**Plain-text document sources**
———
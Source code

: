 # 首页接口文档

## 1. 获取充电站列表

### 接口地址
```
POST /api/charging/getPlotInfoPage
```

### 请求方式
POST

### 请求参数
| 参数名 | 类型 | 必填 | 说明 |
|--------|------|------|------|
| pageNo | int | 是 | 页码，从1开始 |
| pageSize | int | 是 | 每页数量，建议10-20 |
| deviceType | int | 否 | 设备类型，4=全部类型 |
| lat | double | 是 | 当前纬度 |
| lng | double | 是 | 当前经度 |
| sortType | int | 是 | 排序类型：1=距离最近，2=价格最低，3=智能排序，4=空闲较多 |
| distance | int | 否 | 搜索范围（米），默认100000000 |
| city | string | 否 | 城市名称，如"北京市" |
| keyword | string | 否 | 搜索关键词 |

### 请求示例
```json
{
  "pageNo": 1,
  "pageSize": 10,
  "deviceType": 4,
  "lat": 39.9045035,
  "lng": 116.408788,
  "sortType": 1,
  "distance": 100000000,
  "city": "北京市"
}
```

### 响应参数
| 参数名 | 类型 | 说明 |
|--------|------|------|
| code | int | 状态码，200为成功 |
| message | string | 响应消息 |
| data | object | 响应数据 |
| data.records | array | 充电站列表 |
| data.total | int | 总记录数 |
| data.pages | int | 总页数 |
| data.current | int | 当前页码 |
———
**Assignment**
Output the lines above verbatim and in full.

**Written solution**
Source code

: # 首页接口文档

## 1. 获取充电站列表

### 接口地址
```
POST /api/charging/getPlotInfoPage
```

### 请求方式
POST

### 请求参数
| 参数名 | 类型 | 必填 | 说明 |
|--------|------|------|------|
| pageNo | int | 是 | 页码，从1开始 |
| pageSize | int | 是 | 每页数量，建议10-20 |
| deviceType | int | 否 | 设备类型，4=全部类型 |
| lat | double | 是 | 当前纬度 |
| lng | double | 是 | 当前经度 |
| sortType | int | 是 | 排序类型：1=距离最近，2=价格最低，3=智能排序，4=空闲较多 |
| distance | int | 否 | 搜索范围（米），默认100000000 |
| city | string | 否 | 城市名称，如"北京市" |
| keyword | string | 否 | 搜索关键词 |

### 请求示例
```json
{
  "pageNo": 1,
  "pageSize": 10,
  "deviceType": 4,
  "lat": 39.9045035,
  "lng": 116.408788,
  "sortType": 1,
  "distance": 100000000,
  "city": "北京市"
}
```

### 响应参数
| 参数名 | 类型 | 说明 |
|--------|------|------|
| code | int | 状态码，200为成功 |
| message | string | 响应消息 |
| data | object | 响应数据 |
| data.records | array | 充电站列表 |
| data.total | int | 总记录数 |
| data.pages | int | 总页数 |
| data.current | int | 当前页码 |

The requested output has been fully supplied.